The recent price action in gold can only be described as 'panic selling'. Money managers and veteran traders know that when panic sets in and markets start moving rapidly, "investing" logic drops by the wayside and money begins to flow one direction only. We have seen this over the last two trading days in long gold positions in the futures and ETF markets. This selling in turn drives prices lower, forcing those holders on margin to liquidate their positions. This process leads to even more selling as the pain of holding levered "under water" positions becomes too great, causing traders to liquidate their positions. The light at the end of the tunnel for precious metals investors is that these events have been value-buying opportunities that occur only a few times a decade.
In the recent selloff, the gold market has been hit from all sides by news and events that have caused significant liquidation in the Comex and gold ETF markets. The first event was a report from Goldman Sachs downgrading its outlook for the gold price, citing the precious metal's lacklustre price performance through the Cyprus crisis and a fresh batch of disappointing economic data points from the US. Last week, Goldman Sachs stated their belief that we have seen the top in gold and predicted that its value will decline to $US1200 an ounce over the next few years. Then on Friday, Mario Draghi suggested that the sale of 400 million euros worth of Cypriot gold reserves would be used to cover any losses the European Central Bank may sustain from emergency loans to Cyprus's commercial banks. Further adding selling pressure to gold, the minutes from the last FOMC meeting, suggested there was dissention in the ranks of Fed governors concerning the future of quantitative easing in the US. George Soros, changed his opinion on gold stating that "gold was destroyed as a safe haven". The Goldman Sachs report putting a $1200 target for gold, combined with forced selling of gold by Cyprus and questions about how long the Fed would continue monetary easing was too much for gold traders to take. Reports suggest that on Friday morning, a 124.4 tonne sell-order by a large investment bank spooked the markets and led to this decline. Intense liquidation of gold ETF's, a favourite investment theme two years ago, suddenly seemed like a trade that has 'played out'. As a result, panic set in and the gold market moved quickly to capitulation.
The gold market has seen this before. Think back to 2008. At that time we were told that there was no reason to own gold anymore, is was no longer a safe haven and that its bull run was over. Sound familiar? The main reason gold plummeted during that panic was because safe-haven buying flooded into US dollars instead of gold, driving the biggest rally the greenback has ever witnessed. Gold subsequently bounced back from this selloff and went on to new highs. What did we learn in 2008? We learned that it was a mistake to sell gold when it was out of favour and at a low. In our opinion, the accelerated decline we have seen in the first quarter of 2013, suggests we are in a similar capitulation phase, as investors temporarily abandon their gold exposure.

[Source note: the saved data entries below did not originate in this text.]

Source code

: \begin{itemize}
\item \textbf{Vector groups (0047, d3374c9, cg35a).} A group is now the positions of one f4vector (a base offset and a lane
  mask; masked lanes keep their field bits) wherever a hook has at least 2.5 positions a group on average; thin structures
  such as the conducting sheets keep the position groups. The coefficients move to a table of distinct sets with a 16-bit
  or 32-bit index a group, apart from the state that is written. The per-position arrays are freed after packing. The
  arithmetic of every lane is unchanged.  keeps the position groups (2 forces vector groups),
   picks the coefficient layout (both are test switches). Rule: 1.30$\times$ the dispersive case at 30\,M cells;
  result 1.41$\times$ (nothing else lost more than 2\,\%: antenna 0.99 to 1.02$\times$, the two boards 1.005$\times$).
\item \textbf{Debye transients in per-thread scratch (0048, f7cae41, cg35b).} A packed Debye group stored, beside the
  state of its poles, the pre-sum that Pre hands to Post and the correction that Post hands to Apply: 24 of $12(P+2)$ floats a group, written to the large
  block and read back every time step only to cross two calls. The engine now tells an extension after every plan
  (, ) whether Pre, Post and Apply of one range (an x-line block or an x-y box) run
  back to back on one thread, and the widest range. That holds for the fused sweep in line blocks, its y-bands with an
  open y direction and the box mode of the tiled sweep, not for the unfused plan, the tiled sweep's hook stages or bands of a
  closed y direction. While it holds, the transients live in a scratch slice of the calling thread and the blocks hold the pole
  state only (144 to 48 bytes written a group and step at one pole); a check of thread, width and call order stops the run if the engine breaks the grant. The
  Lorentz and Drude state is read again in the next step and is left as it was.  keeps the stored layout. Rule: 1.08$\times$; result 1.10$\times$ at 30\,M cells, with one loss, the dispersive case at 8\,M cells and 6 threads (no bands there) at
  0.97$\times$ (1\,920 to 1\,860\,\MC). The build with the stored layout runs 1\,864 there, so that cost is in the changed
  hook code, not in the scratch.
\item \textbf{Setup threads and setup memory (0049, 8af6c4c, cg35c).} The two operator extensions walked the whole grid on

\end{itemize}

For all the short term pain it has caused, we view this selloff as an opportunity. All the pre-conditions that brought gold to this point are still intact. The bond market is still showing negative interest rates, Japan and the United States plan to flood the world with a liquidity injection of almost $2 trillion dollars over the next 12 months, and not one G20 country has a balanced budget. While market commentators are predicting gold's demise as an asset class, astute investors will recognize that we have seen these conditions before over the last 12 years. Each time the 'paper market' for gold has capitulated it has represented a buying opportunity for gold rarely seen again. Despite this panic selling on Comex and other 'paper' markets, investors in the physical market for gold, have been taking advantage of this price action. Anecdotal data from precious metals dealers suggests that buying interest has been strong, with delays being reported for delivery of coins and bars. The macroeconomic case for gold is as strong as it has ever been and now investor sentiment has reached a negative extreme. Patience will be rewarded; we've seen this all before.